The maximum punishment will depend on which class the felony falls into, A, B or C. The maximum term in prison with a Class A felony is life in prison, but the most severe punishment is the death penalty. Criminals who commit first degree murder and aggravated murder can be sentenced to death penalty and/or life in prison with no possibility of parole.
Fines and prison time
Fines associated with felonies in Washington state will once again depend on the class of the felon. The maximum fine is $50,000 for Class A felony, while the Class C felony only reaches $10,000. The minimum prison sentence for a felony in Washington state is one year, with the maximum being life.
Are they expungable?
Felonies in Washington can only be expunged if the person meets a certain criteria. Washington calls expungement Vacating the Criminal Conviction. They are used as the same term, with vacating being the legal term used in Washington.

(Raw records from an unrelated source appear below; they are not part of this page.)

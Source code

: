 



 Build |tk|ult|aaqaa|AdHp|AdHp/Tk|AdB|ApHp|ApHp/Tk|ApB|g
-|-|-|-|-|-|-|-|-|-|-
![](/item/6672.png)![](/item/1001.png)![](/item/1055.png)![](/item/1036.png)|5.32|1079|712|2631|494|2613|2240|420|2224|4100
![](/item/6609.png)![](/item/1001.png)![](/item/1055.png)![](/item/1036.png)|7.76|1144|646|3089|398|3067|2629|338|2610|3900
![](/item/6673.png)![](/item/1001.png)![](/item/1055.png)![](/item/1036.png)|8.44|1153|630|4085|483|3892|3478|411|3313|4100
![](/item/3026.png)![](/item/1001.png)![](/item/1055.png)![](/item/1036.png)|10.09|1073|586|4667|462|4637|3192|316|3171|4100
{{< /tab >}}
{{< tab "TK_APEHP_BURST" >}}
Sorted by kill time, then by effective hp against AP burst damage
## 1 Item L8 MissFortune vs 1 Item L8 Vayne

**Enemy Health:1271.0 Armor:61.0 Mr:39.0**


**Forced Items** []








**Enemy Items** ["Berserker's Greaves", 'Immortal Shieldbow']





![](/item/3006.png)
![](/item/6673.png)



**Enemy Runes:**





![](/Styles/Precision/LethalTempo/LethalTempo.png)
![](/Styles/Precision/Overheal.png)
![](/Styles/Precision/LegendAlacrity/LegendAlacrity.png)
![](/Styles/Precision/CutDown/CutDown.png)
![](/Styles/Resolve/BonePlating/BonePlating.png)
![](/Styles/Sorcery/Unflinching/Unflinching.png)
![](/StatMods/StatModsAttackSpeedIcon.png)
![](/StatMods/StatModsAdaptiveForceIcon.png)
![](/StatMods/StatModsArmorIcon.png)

The process of vacating the record is different between misdemeanors and felonies, but everyone must meet the same criteria. First, the proper amount of time needs to have passed. For felonies this time starts when the Certificate of Discharge is filed with the state.
Certain convictions can not be expunged, and these include Class A felonies and sex and violent crimes. Second, you must meet the clean behavior requirement. Your felony will not be expunged if you commit another crime after the Certificate of Discharge is filed. Third, you must have a judge sign off on the vacancy or expungement. Finally, you will need to appear in court for a vacancy hearing unless you have an attorney who will appear for you.
In Washington, if you go through the process of Vacating the Criminal Conviction, your record will be cleared. The public database will no longer show a felony conviction on your record. The clerk at the court should also send paperwork to the FBI and the police department so your record can be cleared in their files as well. Once this takes place, your record is completely cleared and your conviction will no longer show up on your public records.
While this may seem like a lengthy and time consuming process, it is the only way to clear your felony conviction.